Where does this stuff come from? Oh and I don't mean the above gibberish. ;-) More the creative / fixy type skills. I'm really very bad at DIY, but ask me to fix Wee Man's school trousers (or convert to summer shorts) or put together a fancy dress costume and I'm as happy as Wendy... sorry... Larry. :-) Maybe it's a trans thing, but there are less useful skills to have I suppose :-)

I think it was Thursday that was Spirit Day. Not so much drinking in the streets nor getting in touch with your soulful side, but more support of young LGBT folk. I spotted the event while looking at the It Gets Better site. Sadly, I let the side down because while I may have a few funky colours in one wardrobe, my bloke stuff is more traditional. Okay, I did have a shirt in purple, but I was in jeans that day and it didn't feel quite right. Oh the vanity! ;-)
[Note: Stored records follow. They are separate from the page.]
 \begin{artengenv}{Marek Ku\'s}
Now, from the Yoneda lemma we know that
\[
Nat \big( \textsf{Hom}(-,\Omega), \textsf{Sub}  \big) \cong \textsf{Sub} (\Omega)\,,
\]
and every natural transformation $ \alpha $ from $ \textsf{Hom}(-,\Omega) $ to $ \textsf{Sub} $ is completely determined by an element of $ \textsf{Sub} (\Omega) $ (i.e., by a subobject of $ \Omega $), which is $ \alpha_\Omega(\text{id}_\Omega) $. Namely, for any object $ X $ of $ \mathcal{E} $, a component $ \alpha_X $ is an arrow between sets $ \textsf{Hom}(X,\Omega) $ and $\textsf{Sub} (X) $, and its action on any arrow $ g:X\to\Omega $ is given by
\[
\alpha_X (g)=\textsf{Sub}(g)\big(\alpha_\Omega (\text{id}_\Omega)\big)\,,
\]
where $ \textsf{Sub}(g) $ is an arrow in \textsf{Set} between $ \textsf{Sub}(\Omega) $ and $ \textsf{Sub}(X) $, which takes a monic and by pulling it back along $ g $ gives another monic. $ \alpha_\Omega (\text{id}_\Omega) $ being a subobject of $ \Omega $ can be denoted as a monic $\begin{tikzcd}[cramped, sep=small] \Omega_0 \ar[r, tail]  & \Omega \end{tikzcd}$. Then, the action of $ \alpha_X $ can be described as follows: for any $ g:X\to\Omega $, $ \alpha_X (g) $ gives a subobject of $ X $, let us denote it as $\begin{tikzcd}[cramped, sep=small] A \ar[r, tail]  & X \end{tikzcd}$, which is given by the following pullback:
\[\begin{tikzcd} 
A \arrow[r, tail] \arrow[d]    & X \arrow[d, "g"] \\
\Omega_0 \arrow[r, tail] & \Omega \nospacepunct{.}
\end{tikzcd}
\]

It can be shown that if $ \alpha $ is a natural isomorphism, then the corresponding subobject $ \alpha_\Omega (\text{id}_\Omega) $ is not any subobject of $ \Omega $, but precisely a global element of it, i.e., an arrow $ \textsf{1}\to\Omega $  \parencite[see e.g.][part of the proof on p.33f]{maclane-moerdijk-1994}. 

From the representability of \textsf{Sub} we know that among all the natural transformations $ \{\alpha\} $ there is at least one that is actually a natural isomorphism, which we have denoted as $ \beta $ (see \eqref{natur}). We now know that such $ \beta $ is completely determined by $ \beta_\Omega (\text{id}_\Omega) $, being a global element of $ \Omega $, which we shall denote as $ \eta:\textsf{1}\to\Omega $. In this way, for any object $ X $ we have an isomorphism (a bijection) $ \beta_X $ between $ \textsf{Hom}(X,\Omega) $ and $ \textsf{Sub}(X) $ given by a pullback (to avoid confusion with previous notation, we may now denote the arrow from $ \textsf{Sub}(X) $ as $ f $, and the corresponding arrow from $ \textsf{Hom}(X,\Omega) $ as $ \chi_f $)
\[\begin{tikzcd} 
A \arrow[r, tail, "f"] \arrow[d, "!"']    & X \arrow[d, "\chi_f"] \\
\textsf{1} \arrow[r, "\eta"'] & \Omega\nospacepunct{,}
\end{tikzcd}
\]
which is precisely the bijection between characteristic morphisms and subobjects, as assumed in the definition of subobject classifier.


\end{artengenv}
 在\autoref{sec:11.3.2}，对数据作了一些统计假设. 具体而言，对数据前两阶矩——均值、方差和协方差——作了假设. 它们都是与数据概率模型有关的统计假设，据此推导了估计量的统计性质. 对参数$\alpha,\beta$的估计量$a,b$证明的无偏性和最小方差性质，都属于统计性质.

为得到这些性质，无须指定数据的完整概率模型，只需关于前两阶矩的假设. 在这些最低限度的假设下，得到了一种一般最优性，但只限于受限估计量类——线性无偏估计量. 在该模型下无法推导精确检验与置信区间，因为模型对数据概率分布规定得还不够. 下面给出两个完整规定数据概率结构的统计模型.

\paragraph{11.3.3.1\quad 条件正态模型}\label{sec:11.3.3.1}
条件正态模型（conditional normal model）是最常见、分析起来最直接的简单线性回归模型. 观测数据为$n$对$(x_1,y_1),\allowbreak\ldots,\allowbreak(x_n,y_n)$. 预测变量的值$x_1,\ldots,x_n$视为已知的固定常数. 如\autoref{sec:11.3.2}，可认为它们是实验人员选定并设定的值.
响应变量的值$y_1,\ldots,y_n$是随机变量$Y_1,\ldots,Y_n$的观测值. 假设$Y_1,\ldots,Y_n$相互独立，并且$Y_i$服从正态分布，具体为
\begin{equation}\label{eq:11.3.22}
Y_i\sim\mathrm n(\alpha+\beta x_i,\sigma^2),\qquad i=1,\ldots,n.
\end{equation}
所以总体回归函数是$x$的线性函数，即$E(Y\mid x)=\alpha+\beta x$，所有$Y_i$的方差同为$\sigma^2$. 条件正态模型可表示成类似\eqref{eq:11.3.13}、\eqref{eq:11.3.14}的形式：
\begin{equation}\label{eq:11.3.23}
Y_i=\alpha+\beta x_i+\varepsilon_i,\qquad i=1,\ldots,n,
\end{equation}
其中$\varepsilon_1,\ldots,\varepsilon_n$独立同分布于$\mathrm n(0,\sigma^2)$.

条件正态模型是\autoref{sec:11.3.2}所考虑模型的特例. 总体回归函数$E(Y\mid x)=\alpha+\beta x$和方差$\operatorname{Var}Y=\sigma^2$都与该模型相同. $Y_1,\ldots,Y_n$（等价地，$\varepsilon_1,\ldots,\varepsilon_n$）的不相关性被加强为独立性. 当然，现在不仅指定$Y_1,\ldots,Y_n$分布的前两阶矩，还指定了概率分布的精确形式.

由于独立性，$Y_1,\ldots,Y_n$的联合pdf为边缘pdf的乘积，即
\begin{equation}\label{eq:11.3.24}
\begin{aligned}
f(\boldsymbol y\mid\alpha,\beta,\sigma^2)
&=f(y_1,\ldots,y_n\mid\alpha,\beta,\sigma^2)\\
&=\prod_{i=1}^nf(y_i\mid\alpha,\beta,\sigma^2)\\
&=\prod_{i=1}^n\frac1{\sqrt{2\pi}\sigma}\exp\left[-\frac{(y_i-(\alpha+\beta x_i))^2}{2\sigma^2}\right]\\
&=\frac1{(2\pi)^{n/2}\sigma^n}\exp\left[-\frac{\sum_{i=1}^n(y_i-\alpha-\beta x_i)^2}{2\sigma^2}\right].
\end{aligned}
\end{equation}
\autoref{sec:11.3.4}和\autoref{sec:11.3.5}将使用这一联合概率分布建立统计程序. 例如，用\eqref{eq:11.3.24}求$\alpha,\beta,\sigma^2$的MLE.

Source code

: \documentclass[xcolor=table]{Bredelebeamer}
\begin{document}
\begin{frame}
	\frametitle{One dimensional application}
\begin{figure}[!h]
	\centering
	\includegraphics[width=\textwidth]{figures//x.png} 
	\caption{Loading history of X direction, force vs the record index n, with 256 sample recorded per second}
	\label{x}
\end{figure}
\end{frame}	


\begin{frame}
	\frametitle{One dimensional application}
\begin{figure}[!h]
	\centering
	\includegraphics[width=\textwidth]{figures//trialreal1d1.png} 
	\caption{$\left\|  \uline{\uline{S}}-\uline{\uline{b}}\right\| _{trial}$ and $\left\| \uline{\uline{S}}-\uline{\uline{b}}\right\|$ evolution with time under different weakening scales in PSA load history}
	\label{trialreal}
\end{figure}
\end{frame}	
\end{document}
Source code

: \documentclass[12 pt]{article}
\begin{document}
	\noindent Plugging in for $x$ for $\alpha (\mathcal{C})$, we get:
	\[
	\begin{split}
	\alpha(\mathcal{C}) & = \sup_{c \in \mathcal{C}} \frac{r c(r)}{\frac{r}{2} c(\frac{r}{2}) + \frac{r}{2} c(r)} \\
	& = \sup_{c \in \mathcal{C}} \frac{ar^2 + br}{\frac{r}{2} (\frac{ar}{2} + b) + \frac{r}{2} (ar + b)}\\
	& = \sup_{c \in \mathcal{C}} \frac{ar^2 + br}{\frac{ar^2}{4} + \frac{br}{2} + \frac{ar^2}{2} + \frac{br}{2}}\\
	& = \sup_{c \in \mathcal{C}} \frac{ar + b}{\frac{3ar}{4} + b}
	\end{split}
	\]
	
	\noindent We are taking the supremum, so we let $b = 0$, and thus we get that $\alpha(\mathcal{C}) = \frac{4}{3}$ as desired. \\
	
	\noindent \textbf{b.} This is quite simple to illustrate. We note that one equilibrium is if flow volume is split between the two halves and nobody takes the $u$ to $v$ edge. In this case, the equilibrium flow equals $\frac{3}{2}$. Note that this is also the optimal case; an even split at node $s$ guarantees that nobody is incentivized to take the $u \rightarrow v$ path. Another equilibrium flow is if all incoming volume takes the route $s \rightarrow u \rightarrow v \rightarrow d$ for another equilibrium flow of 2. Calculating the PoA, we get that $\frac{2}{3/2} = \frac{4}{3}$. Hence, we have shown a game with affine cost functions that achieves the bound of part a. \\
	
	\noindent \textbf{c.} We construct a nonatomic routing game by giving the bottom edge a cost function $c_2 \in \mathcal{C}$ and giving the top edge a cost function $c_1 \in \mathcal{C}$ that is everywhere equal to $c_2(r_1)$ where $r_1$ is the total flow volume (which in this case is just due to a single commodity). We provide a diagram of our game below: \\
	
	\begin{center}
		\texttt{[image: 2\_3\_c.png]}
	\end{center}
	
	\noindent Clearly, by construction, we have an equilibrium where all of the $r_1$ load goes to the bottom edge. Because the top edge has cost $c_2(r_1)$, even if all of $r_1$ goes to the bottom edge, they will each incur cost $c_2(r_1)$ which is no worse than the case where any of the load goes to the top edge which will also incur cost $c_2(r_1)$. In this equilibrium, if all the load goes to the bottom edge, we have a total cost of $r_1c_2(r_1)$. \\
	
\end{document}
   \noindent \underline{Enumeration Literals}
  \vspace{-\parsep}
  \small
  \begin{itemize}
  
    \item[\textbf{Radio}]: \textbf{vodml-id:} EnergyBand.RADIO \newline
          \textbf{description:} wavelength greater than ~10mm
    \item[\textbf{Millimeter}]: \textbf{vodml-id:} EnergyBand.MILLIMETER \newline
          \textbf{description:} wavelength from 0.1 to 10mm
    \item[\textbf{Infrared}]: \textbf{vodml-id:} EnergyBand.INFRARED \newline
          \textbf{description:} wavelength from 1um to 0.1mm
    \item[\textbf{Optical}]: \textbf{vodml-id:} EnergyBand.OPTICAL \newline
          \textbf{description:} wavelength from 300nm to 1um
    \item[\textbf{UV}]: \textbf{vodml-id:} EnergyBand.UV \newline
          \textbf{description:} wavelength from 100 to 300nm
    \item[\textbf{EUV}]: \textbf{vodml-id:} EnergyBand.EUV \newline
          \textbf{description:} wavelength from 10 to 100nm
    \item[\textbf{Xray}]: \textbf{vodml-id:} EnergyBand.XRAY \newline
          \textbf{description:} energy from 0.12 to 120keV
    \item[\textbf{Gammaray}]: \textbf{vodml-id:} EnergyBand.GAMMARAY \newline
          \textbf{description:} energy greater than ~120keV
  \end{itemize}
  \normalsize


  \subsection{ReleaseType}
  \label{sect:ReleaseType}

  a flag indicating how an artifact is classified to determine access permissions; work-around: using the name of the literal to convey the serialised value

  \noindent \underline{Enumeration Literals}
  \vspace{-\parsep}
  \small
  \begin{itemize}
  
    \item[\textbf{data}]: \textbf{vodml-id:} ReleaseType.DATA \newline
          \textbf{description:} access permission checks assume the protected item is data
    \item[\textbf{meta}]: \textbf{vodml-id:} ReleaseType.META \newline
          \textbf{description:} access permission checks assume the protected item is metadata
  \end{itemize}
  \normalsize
While looking at the site, I had a quick look at a few of the videos that folk had uploaded. One of them was a young gay chap coming out to his dad. I really felt for him because it can't have been easy for him. Perhaps that's why the T gets pushed together with the LGB: at some point we feel the need to come out and perhaps there's safety in numbers. Perhaps there's a touch of irony, in that being a tranny, for most of the time, outwardly, I'm that stereotypical closeted bloke with a family, dog and 2.4 kids. As an aside, just this week a (trans) friend came out to her Dad and it did not go as well as she'd hoped. If she decides to blog about it, I'll link to it from here, but it's not my news to share.

So after I watched the video - which I felt positive about - and then I spotted some of the replies. One of them was from a Christian gent and curious to his point of view, I clicked it. Sadly, it was not the accepting vibe that my sister, a vicar (yes, really) gives out, but the stereotyped bigot pushing the "you're going to burn in Hell" message instead. Now I know you shouldn't really talk about religion because it's a deeply personal matter, but the negativity shown by that man really wound me up. As a person - and religion aside - I just don't think it is right to go around telling people who are struggling with coming to terms with who they are, that they're 'wrong' and are 'going to be punished'. I think it's just cruel and if you did want to bring people into a faith community, how is that going to encourage them? Ahhh, there I go again with my liberal sensibilities. :-)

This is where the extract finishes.